[[ ENTRIES SUPPLIED, beginning ]]

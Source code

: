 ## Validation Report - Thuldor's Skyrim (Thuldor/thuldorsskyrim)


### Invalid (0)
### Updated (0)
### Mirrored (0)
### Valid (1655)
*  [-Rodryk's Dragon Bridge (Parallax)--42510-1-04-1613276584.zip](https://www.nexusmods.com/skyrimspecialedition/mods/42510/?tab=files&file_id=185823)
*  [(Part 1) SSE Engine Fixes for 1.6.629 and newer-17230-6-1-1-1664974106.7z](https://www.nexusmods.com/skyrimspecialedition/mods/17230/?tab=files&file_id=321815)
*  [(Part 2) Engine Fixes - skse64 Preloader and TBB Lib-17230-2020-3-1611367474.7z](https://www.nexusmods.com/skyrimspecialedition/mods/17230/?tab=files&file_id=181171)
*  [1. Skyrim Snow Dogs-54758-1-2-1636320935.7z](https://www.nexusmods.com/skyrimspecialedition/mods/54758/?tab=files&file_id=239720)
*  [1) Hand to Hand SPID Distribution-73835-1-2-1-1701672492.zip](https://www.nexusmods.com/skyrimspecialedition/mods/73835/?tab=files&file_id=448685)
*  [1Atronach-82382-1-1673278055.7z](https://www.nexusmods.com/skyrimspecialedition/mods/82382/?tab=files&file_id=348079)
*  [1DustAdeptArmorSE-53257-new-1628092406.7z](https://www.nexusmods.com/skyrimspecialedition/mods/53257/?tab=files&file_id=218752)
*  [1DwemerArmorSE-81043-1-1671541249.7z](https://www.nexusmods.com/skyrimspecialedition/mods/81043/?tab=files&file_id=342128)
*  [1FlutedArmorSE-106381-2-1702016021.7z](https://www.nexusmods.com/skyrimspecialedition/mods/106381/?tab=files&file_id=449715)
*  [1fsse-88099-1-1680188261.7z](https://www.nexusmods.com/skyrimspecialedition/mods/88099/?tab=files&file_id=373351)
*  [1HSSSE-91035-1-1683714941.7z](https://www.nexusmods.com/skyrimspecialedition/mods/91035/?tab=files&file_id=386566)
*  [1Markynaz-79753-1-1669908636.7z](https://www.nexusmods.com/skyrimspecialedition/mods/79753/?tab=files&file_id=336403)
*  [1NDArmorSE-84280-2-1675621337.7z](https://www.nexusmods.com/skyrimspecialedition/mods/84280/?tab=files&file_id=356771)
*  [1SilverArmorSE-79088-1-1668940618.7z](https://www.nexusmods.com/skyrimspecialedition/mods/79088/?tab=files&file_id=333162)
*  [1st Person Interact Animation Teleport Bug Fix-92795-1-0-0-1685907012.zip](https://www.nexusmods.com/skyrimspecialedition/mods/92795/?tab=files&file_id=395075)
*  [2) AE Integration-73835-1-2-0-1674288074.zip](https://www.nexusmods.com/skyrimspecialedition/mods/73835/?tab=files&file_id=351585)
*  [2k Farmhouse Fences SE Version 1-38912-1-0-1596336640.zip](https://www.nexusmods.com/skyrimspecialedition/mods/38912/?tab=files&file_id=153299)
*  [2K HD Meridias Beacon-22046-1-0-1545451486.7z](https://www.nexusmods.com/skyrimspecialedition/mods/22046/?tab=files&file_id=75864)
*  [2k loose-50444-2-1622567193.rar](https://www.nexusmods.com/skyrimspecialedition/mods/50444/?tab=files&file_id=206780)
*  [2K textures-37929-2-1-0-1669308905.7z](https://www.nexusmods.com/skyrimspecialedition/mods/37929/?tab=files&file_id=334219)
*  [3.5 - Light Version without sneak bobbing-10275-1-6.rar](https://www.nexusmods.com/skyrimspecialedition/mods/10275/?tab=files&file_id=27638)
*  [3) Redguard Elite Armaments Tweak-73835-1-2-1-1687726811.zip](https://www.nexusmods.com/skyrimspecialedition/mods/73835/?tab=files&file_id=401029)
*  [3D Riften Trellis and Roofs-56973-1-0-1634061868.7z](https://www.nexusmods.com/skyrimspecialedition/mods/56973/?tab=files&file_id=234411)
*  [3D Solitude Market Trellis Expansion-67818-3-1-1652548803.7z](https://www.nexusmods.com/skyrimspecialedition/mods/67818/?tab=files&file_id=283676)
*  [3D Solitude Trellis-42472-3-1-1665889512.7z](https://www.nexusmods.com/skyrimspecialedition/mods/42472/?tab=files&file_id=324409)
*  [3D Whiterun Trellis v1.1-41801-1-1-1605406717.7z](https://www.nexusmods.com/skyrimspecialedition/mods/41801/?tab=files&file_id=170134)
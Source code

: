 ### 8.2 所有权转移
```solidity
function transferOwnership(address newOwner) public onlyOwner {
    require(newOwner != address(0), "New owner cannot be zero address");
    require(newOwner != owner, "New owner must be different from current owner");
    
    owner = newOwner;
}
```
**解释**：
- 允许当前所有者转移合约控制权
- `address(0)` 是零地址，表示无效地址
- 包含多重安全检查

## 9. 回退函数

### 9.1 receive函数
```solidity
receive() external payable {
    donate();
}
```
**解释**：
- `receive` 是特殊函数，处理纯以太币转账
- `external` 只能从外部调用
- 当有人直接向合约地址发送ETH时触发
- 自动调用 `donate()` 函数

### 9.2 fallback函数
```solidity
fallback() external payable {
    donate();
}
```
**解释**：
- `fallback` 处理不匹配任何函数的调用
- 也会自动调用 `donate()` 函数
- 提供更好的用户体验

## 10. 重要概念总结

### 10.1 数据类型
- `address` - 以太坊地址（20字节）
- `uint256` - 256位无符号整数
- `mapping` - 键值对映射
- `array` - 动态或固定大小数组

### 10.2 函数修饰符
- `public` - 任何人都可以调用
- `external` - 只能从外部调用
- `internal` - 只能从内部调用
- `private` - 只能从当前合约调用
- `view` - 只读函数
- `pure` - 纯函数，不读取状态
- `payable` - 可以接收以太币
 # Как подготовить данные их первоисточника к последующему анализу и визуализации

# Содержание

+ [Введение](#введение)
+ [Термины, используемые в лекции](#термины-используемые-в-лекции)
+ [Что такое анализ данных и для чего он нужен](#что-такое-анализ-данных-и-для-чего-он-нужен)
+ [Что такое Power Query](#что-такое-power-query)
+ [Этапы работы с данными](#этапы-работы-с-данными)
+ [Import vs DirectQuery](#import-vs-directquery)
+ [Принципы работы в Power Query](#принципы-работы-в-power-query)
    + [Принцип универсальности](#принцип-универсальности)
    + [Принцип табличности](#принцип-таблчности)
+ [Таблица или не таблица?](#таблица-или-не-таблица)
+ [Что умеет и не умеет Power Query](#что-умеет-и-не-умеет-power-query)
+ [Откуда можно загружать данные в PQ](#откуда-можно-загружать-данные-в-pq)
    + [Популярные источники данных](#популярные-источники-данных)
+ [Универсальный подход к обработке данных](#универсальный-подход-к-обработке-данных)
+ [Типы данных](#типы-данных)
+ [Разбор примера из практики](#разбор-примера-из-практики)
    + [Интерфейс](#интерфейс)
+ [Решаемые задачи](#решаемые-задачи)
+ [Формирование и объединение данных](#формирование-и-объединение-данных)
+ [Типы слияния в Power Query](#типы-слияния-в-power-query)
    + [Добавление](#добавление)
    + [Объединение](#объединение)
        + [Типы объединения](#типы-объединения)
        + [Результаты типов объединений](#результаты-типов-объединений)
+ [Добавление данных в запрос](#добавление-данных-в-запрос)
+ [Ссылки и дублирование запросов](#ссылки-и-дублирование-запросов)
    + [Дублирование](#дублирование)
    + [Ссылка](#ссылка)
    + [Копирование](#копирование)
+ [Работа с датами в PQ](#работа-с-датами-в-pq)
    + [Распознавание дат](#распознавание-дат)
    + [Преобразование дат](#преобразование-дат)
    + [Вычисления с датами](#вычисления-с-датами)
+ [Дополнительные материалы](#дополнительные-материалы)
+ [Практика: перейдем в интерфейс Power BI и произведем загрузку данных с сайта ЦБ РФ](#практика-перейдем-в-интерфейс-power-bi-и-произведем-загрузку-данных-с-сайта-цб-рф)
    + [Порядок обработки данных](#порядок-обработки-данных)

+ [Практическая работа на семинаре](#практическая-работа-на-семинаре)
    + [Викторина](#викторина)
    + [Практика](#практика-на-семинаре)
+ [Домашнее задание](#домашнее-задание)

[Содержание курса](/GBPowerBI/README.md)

[[ ENTRIES SUPPLIED, end ]]

#### WORK REQUIRED
Transcribe exactly, and only, the lines from the opening line of the records through the line containing "[1st Person Interact".

#### RESULT OF THIS TASK
Source code

: ## Validation Report - Thuldor's Skyrim (Thuldor/thuldorsskyrim)


### Invalid (0)
### Updated (0)
### Mirrored (0)
### Valid (1655)
*  [-Rodryk's Dragon Bridge (Parallax)--42510-1-04-1613276584.zip](https://www.nexusmods.com/skyrimspecialedition/mods/42510/?tab=files&file_id=185823)
*  [(Part 1) SSE Engine Fixes for 1.6.629 and newer-17230-6-1-1-1664974106.7z](https://www.nexusmods.com/skyrimspecialedition/mods/17230/?tab=files&file_id=321815)
*  [(Part 2) Engine Fixes - skse64 Preloader and TBB Lib-17230-2020-3-1611367474.7z](https://www.nexusmods.com/skyrimspecialedition/mods/17230/?tab=files&file_id=181171)
*  [1. Skyrim Snow Dogs-54758-1-2-1636320935.7z](https://www.nexusmods.com/skyrimspecialedition/mods/54758/?tab=files&file_id=239720)
*  [1) Hand to Hand SPID Distribution-73835-1-2-1-1701672492.zip](https://www.nexusmods.com/skyrimspecialedition/mods/73835/?tab=files&file_id=448685)
*  [1Atronach-82382-1-1673278055.7z](https://www.nexusmods.com/skyrimspecialedition/mods/82382/?tab=files&file_id=348079)
*  [1DustAdeptArmorSE-53257-new-1628092406.7z](https://www.nexusmods.com/skyrimspecialedition/mods/53257/?tab=files&file_id=218752)
*  [1DwemerArmorSE-81043-1-1671541249.7z](https://www.nexusmods.com/skyrimspecialedition/mods/81043/?tab=files&file_id=342128)
*  [1FlutedArmorSE-106381-2-1702016021.7z](https://www.nexusmods.com/skyrimspecialedition/mods/106381/?tab=files&file_id=449715)
*  [1fsse-88099-1-1680188261.7z](https://www.nexusmods.com/skyrimspecialedition/mods/88099/?tab=files&file_id=373351)
*  [1HSSSE-91035-1-1683714941.7z](https://www.nexusmods.com/skyrimspecialedition/mods/91035/?tab=files&file_id=386566)
*  [1Markynaz-79753-1-1669908636.7z](https://www.nexusmods.com/skyrimspecialedition/mods/79753/?tab=files&file_id=336403)
*  [1NDArmorSE-84280-2-1675621337.7z](https://www.nexusmods.com/skyrimspecialedition/mods/84280/?tab=files&file_id=356771)
*  [1SilverArmorSE-79088-1-1668940618.7z](https://www.nexusmods.com/skyrimspecialedition/mods/79088/?tab=files&file_id=333162)
*  [1st Person Interact Animation Teleport Bug Fix-92795-1-0-0-1685907012.zip](https://www.nexusmods.com/skyrimspecialedition/mods/92795/?tab=files&file_id=395075)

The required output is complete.